Somehow we have this 8 glasses everyday rule. For sedentary couch potatoes in Idaho, that is probably too much. That could also be too much if you only weigh 90 lbs. However, it could be far too low if you weigh 200 lbs exercising in Hawaii! The amount you drink should be increased if you exercise with intensity and especially in our hot and humid weather. My favorite estimate for water intake came from Sports Medicine Guru, Aaron Mattes. He suggests half your body weight in ounces every day. That means you better keep sipping because you can’t be jugging 32 oz. before bed if you fall behind.
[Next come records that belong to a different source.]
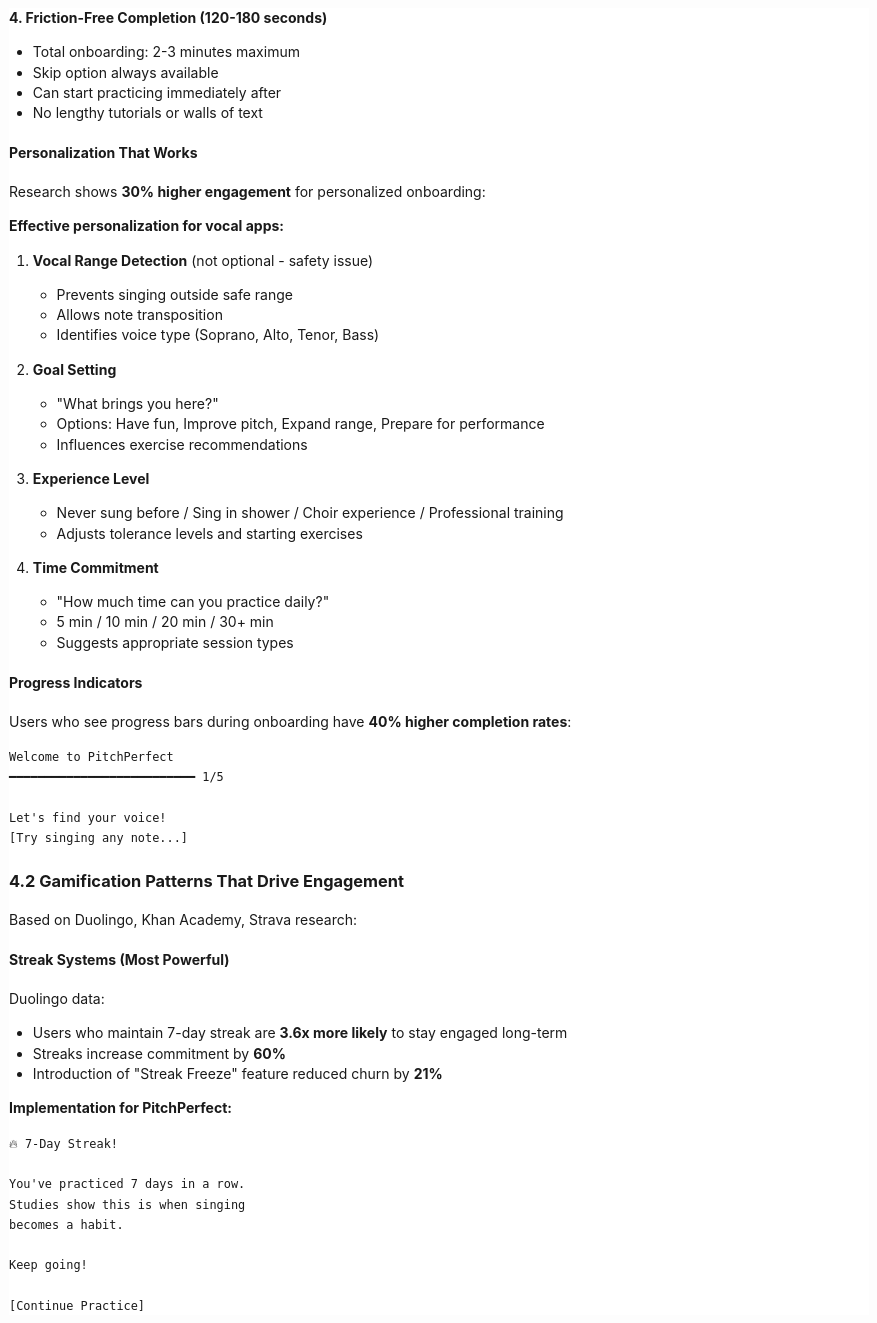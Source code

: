 **4. Friction-Free Completion (120-180 seconds)**
- Total onboarding: 2-3 minutes maximum
- Skip option always available
- Can start practicing immediately after
- No lengthy tutorials or walls of text

#### **Personalization That Works**

Research shows **30% higher engagement** for personalized onboarding:

**Effective personalization for vocal apps:**
1. **Vocal Range Detection** (not optional - safety issue)
   - Prevents singing outside safe range
   - Allows note transposition
   - Identifies voice type (Soprano, Alto, Tenor, Bass)

2. **Goal Setting**
   - "What brings you here?"
   - Options: Have fun, Improve pitch, Expand range, Prepare for performance
   - Influences exercise recommendations

3. **Experience Level**
   - Never sung before / Sing in shower / Choir experience / Professional training
   - Adjusts tolerance levels and starting exercises

4. **Time Commitment**
   - "How much time can you practice daily?"
   - 5 min / 10 min / 20 min / 30+ min
   - Suggests appropriate session types

#### **Progress Indicators**

Users who see progress bars during onboarding have **40% higher completion rates**:

```
Welcome to PitchPerfect
━━━━━━━━━━━━━━━━━━━━━━━━━━ 1/5

Let's find your voice!
[Try singing any note...]
```

### 4.2 Gamification Patterns That Drive Engagement

Based on Duolingo, Khan Academy, Strava research:

#### **Streak Systems** (Most Powerful)

Duolingo data:
- Users who maintain 7-day streak are **3.6x more likely** to stay engaged long-term
- Streaks increase commitment by **60%**
- Introduction of "Streak Freeze" feature reduced churn by **21%**

**Implementation for PitchPerfect:**
```
🔥 7-Day Streak!

You've practiced 7 days in a row.
Studies show this is when singing
becomes a habit.

Keep going!

[Continue Practice]
```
Healthy eating, (fruits, veggies, lean meats) will count towards your hydration. Research now actually confirms the opposite of what I have taught...coffee, tea, sodas, count too. I don't recomend it, but it does!
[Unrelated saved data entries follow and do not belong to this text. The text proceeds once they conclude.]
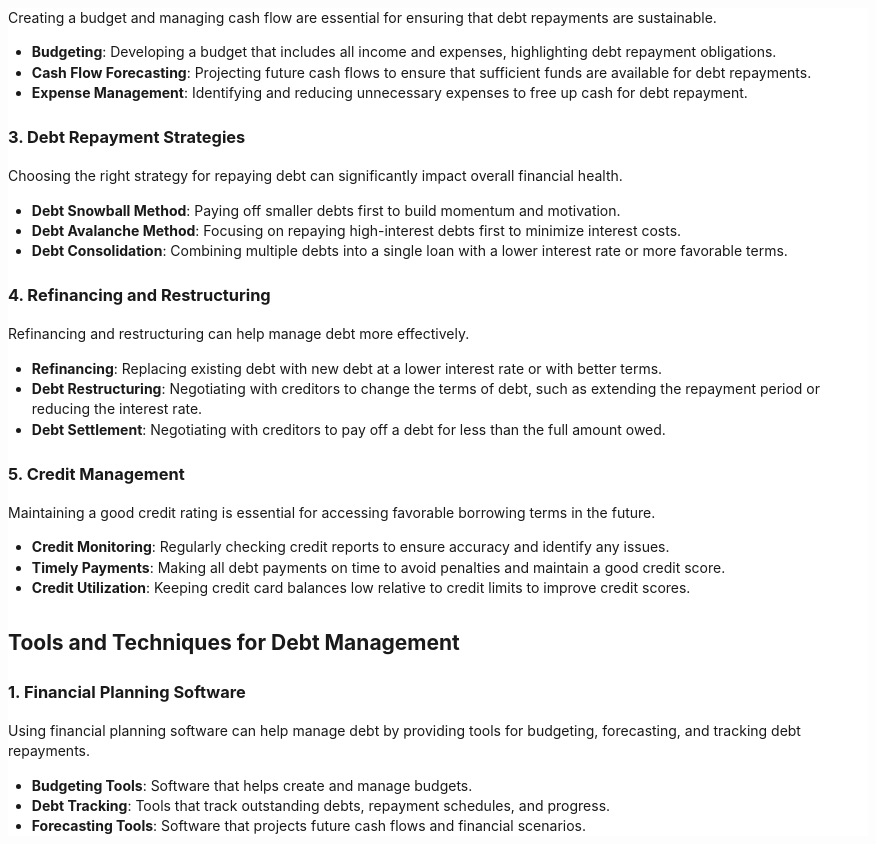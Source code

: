 Creating a budget and managing cash flow are essential for ensuring that debt repayments are sustainable.

- **Budgeting**: Developing a budget that includes all income and expenses, highlighting debt repayment obligations.
- **Cash Flow Forecasting**: Projecting future cash flows to ensure that sufficient funds are available for debt repayments.
- **Expense Management**: Identifying and reducing unnecessary expenses to free up cash for debt repayment.

### 3. Debt Repayment Strategies

Choosing the right strategy for repaying debt can significantly impact overall financial health.

- **Debt Snowball Method**: Paying off smaller debts first to build momentum and motivation.
- **Debt Avalanche Method**: Focusing on repaying high-interest debts first to minimize interest costs.
- **Debt Consolidation**: Combining multiple debts into a single loan with a lower interest rate or more favorable terms.

### 4. Refinancing and Restructuring

Refinancing and restructuring can help manage debt more effectively.

- **Refinancing**: Replacing existing debt with new debt at a lower interest rate or with better terms.
- **Debt Restructuring**: Negotiating with creditors to change the terms of debt, such as extending the repayment period or reducing the interest rate.
- **Debt Settlement**: Negotiating with creditors to pay off a debt for less than the full amount owed.

### 5. Credit Management

Maintaining a good credit rating is essential for accessing favorable borrowing terms in the future.

- **Credit Monitoring**: Regularly checking credit reports to ensure accuracy and identify any issues.
- **Timely Payments**: Making all debt payments on time to avoid penalties and maintain a good credit score.
- **Credit Utilization**: Keeping credit card balances low relative to credit limits to improve credit scores.

## Tools and Techniques for Debt Management

### 1. Financial Planning Software

Using financial planning software can help manage debt by providing tools for budgeting, forecasting, and tracking debt repayments.

- **Budgeting Tools**: Software that helps create and manage budgets.
- **Debt Tracking**: Tools that track outstanding debts, repayment schedules, and progress.
- **Forecasting Tools**: Software that projects future cash flows and financial scenarios.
When you are hungry, you already needed to eat. Hunger is not our only indicator. Thirst is the same thing! You are probably already dehydrated by the time you are thirsty! You might possibly have several other dehydration symptoms before thirst. Headaches, weakness, fatigue, muscle cramps… even dry and wrinkly skin! Water can help curb cravings during fat loss. It has also been found that dehydration & thirst are sometimes mistaken for hunger! Hydration needs can vary greatly from day to day. Don't go overboard and count ounces. Just be aware!

Stay hydrated! Eat healthy! Drink your water!